B femminile: AreaPro 2020 perde con Biella. Giornata di sensibilizzazione verso la violenza subita dalle donne. Lettera di denuncia e informazione.

B femminile: AreaPro 2020 perde con Biella. Giornata di sensibilizzazione verso la violenza subita dalle donne. Lettera di denuncia e informazione.

Prima del risultato di qualsiasi partita AreaPro2020 ha consegnato una lettera di denuncia e informazione abbinato ad un quadro ricordo con il logo dell’evento ( ideato dalla giovane designer Giorgia Cavallo) e calze rosse, alle autorità cittadine di Rivalta intervenute sabato e domenica: assessori Nicoletta Cerrato, Nicola Lentini e sindaco Sergio Muro.

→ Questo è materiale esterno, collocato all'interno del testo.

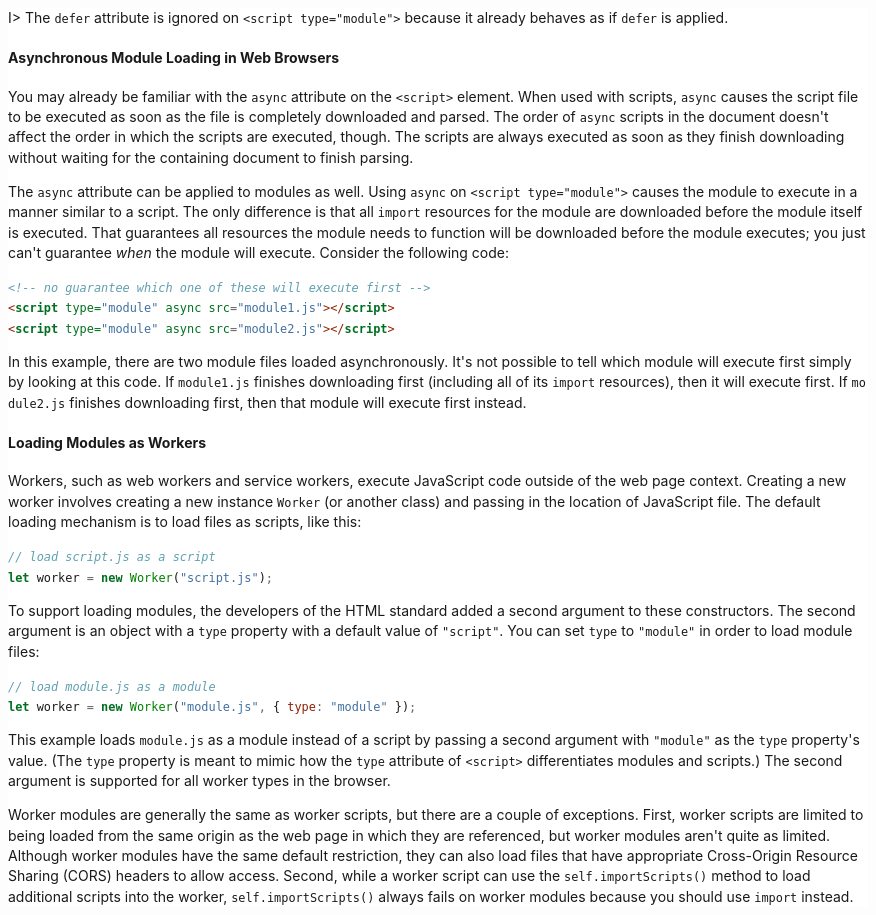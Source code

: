 I> The `defer` attribute is ignored on `<script type="module">` because it already behaves as if `defer` is applied.

#### Asynchronous Module Loading in Web Browsers

You may already be familiar with the `async` attribute on the `<script>` element. When used with scripts, `async` causes the script file to be executed as soon as the file is completely downloaded and parsed. The order of `async` scripts in the document doesn't affect the order in which the scripts are executed, though. The scripts are always executed as soon as they finish downloading without waiting for the containing document to finish parsing.

The `async` attribute can be applied to modules as well. Using `async` on `<script type="module">` causes the module to execute in a manner similar to a script. The only difference is that all `import` resources for the module are downloaded before the module itself is executed. That guarantees all resources the module needs to function will be downloaded before the module executes; you just can't guarantee *when* the module will execute. Consider the following code:

```html
<!-- no guarantee which one of these will execute first -->
<script type="module" async src="module1.js"></script>
<script type="module" async src="module2.js"></script>
```

In this example, there are two module files loaded asynchronously. It's not possible to tell which module will execute first simply by looking at this code. If `module1.js` finishes downloading first (including all of its `import` resources), then it will execute first. If `module2.js` finishes downloading first, then that module will execute first instead.

#### Loading Modules as Workers

Workers, such as web workers and service workers, execute JavaScript code outside of the web page context. Creating a new worker involves creating a new instance `Worker` (or another class) and passing in the location of JavaScript file. The default loading mechanism is to load files as scripts, like this:

```js
// load script.js as a script
let worker = new Worker("script.js");
```

To support loading modules, the developers of the HTML standard added a second argument to these constructors. The second argument is an object with a `type` property with a default value of `"script"`. You can set `type` to `"module"` in order to load module files:

```js
// load module.js as a module
let worker = new Worker("module.js", { type: "module" });
```

This example loads `module.js` as a module instead of a script by passing a second argument with `"module"` as the `type` property's value. (The `type` property is meant to mimic how the `type` attribute of `<script>` differentiates modules and scripts.) The second argument is supported for all worker types in the browser.

Worker modules are generally the same as worker scripts, but there are a couple of exceptions. First, worker scripts are limited to being loaded from the same origin as the web page in which they are referenced, but worker modules aren't quite as limited. Although worker modules have the same default restriction, they can also load files that have appropriate Cross-Origin Resource Sharing (CORS) headers to allow access. Second, while a worker script can use the `self.importScripts()` method to load additional scripts into the worker, `self.importScripts()` always fails on worker modules because you should use `import` instead.
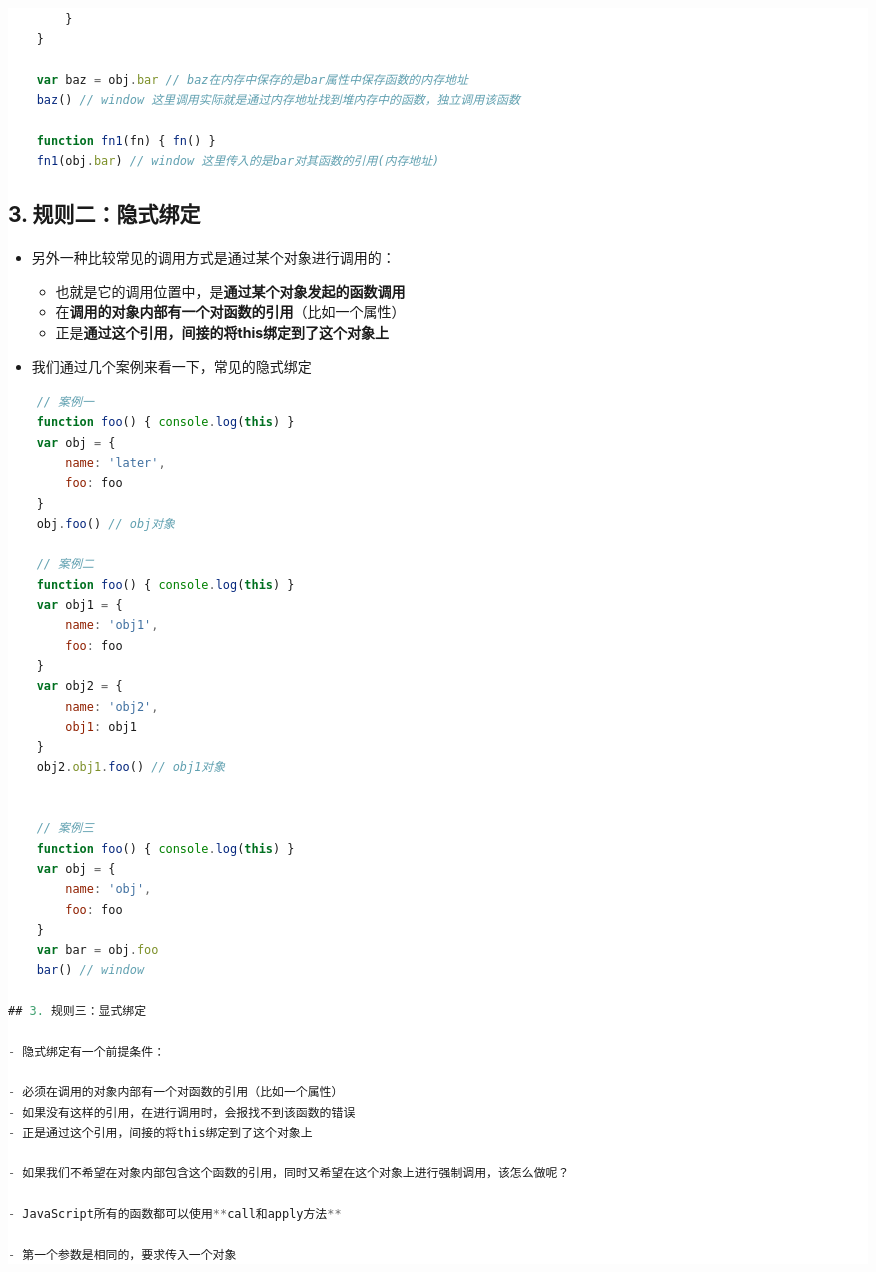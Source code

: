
   ```js
          }
      }
  
      var baz = obj.bar // baz在内存中保存的是bar属性中保存函数的内存地址
      baz() // window 这里调用实际就是通过内存地址找到堆内存中的函数，独立调用该函数
  
      function fn1(fn) { fn() }
      fn1(obj.bar) // window 这里传入的是bar对其函数的引用(内存地址)
  ```

## 3. 规则二：隐式绑定

- 另外一种比较常见的调用方式是通过某个对象进行调用的：

  - 也就是它的调用位置中，是**通过某个对象发起的函数调用**
  - 在**调用的对象内部有一个对函数的引用**（比如一个属性）
  - 正是**通过这个引用，间接的将this绑定到了这个对象上**

-  我们通过几个案例来看一下，常见的隐式绑定

  ```js
      // 案例一 
      function foo() { console.log(this) }
      var obj = {
          name: 'later',
          foo: foo
      }
      obj.foo() // obj对象
  
      // 案例二
      function foo() { console.log(this) }
      var obj1 = {
          name: 'obj1',
          foo: foo
      }
      var obj2 = {
          name: 'obj2',
          obj1: obj1
      }
      obj2.obj1.foo() // obj1对象
  
  
      // 案例三
      function foo() { console.log(this) }
      var obj = {
          name: 'obj',
          foo: foo
      }
      var bar = obj.foo
      bar() // window

## 3. 规则三：显式绑定

- 隐式绑定有一个前提条件：

  - 必须在调用的对象内部有一个对函数的引用（比如一个属性）
  - 如果没有这样的引用，在进行调用时，会报找不到该函数的错误
  - 正是通过这个引用，间接的将this绑定到了这个对象上

- 如果我们不希望在对象内部包含这个函数的引用，同时又希望在这个对象上进行强制调用，该怎么做呢？

- JavaScript所有的函数都可以使用**call和apply方法**

  - 第一个参数是相同的，要求传入一个对象
  ```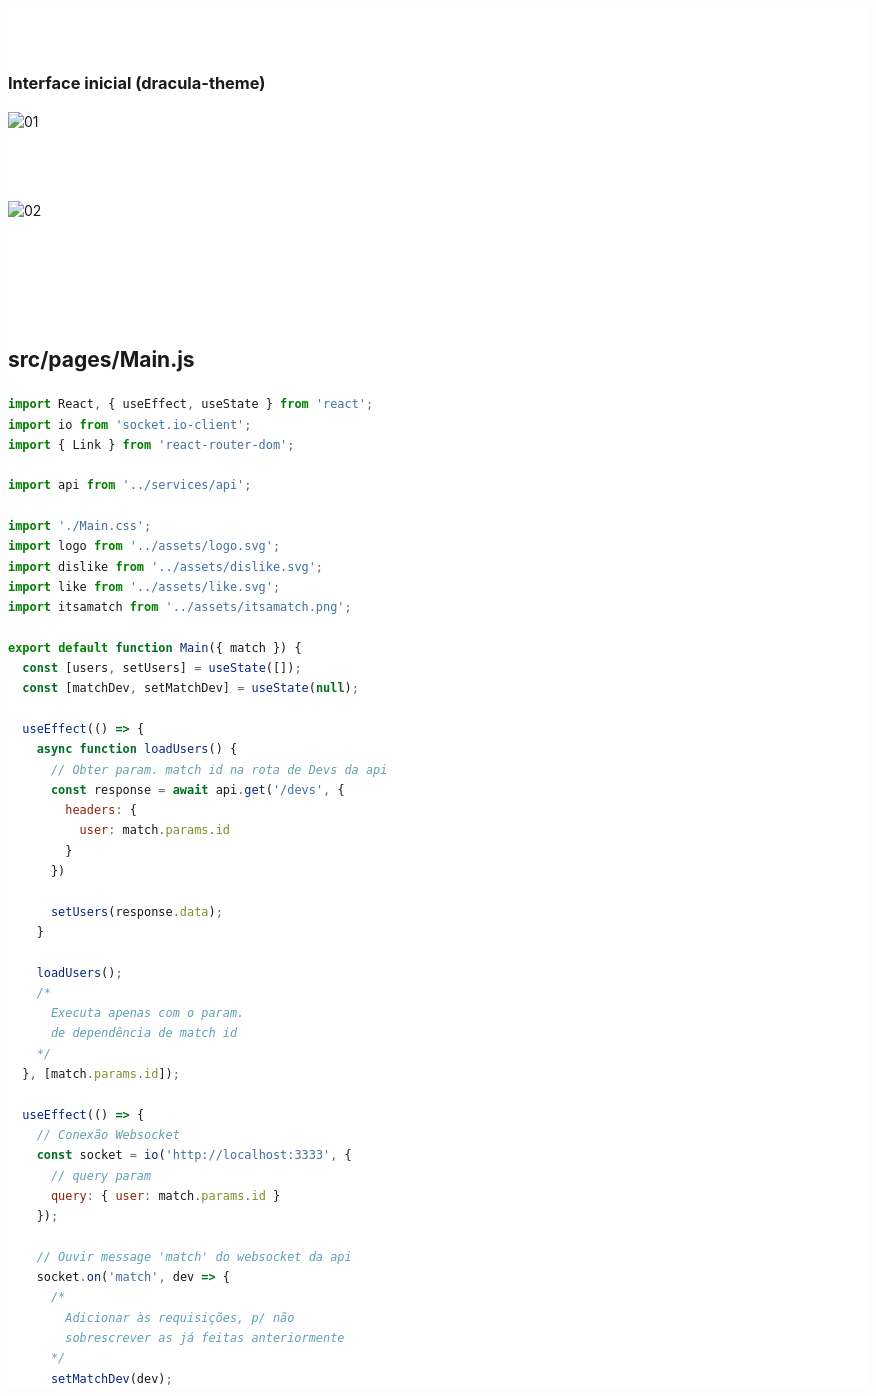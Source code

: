<br><br>

### Interface inicial (dracula-theme)
![01](https://user-images.githubusercontent.com/48495838/74781987-5fd0ce00-5281-11ea-8c8f-cfa54046b710.JPG)

<br><br>

![02](https://user-images.githubusercontent.com/48495838/74782031-7aa34280-5281-11ea-8362-7da318e4e33e.JPG)

<br><br><br><br>


## src/pages/Main.js
```js
import React, { useEffect, useState } from 'react';
import io from 'socket.io-client';
import { Link } from 'react-router-dom';

import api from '../services/api';

import './Main.css';
import logo from '../assets/logo.svg';
import dislike from '../assets/dislike.svg';
import like from '../assets/like.svg';
import itsamatch from '../assets/itsamatch.png';

export default function Main({ match }) {
  const [users, setUsers] = useState([]);
  const [matchDev, setMatchDev] = useState(null);

  useEffect(() => {
    async function loadUsers() {
      // Obter param. match id na rota de Devs da api
      const response = await api.get('/devs', {
        headers: {
          user: match.params.id
        }
      })

      setUsers(response.data);
    }

    loadUsers();
    /*
      Executa apenas com o param.
      de dependência de match id
    */
  }, [match.params.id]);

  useEffect(() => {
    // Conexão Websocket
    const socket = io('http://localhost:3333', {
      // query param
      query: { user: match.params.id }
    });

    // Ouvir message 'match' do websocket da api
    socket.on('match', dev => {
      /*
        Adicionar às requisições, p/ não
        sobrescrever as já feitas anteriormente
      */
      setMatchDev(dev);
```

Da inizio anno sono state uccise 106 donne. Di queste, 87 sono state ammazzate in ambito familiare o affettivo. Un dato in linea con i numeri degli ultimi anni, che sono oscillati tra le 95 e le 119 vittime annuali dal 2014 a oggi.

Quest’anno però la giornata internazionale contro la violenza sulle donne è stata la più partecipata di sempre perché la morte di Giulia Cecchettin ha acceso una miccia che difficilmente si spegnerà. Quest’anno, quindi, il nostro movimento ha voluto partecipare attivamente, perché non si può più restare indifferenti di fronte a un fenomeno che è strutturale e sistemico.
La B femminile, C maschile, Divisione 1, Divisione 2, u17, 15, 13 femminile, u17gold e silver, u15 ecc e gold e silver, u14 gold, u13 gold e silver, esordienti, indosseranno durante le partite di questo weekend delle calze rosse. Un piccolo gesto per dire che contro la violenza sulle donne e per la lotta contro il patriarcato noi ci siamo.


Se domani non rispondo alle tue telefonate, mamma.
Se non ti dico che torno per cena.
Se domani, mami, vedi che il taxi non arriva.
Può darsi che io sia avvolta nelle lenzuola di un albergo, su una strada, o in un sacco nero (Mara, Micaela, Majo, Mariana).
Può darsi cha sia in una valigia o abbandonata su una spiaggia (Emily, Shirley).
Non spaventarti, mamma, se vedi che mi hanno pugnalata (Luz Marina).
Non urlare se vedi che mi hanno trascinata (Arlette).
Mammina, non piangere se ti dicono che mi hanno impalata (Lucía).
Ti diranno che sono stata io, che non ho urlato, che erano i miei vestiti, che era l’alcol nel mio sangue.
Ti diranno che è stato per l’orario, perché ero da sola.
Che quello psicopatico del mio ex aveva dei motivi, che lo avevo tradito, che ero una puttana.
Ti diranno che ho vissuto, mamma, che mi ero permessa di volare troppo in alto in un mondo senz’aria.
Ti giuro, mamma, che sono morta combattendo.
Ti giuro, cara mamma, che ho urlato davvero forte mentre volavo.
Si ricorderà di me, ma’, saprà che sarò stata io a rovinarlo, perché mi riconoscerà nel volto di tutte quelle che gli urleranno contro il mio nome.
Perché so, mamma, che tu non ti arrenderai.

Però, per quanto tu possa volerlo fare, non imbrigliare mia sorella.
Non rinchiudere le mie cugine, non vietare niente alle tue nipoti.
Non è colpa loro, mamma, così come non è stata nemmeno colpa mia.
Sono loro, saranno sempre loro.
Lotta per le loro ali, visto che le mie me le hanno tagliate.
Lotta perché siano libere e possano volare più in alto di me.
Combatti perché possano urlare più forte di me.
Perché possano vivere senza paura, mamma, proprio come ho fatto io.

Mammina, non piangere sulle mie ceneri.
Se domani sono io, mamma, se domani non torno, distruggi tutto.
Se domani tocca a me, voglio essere l’ultima.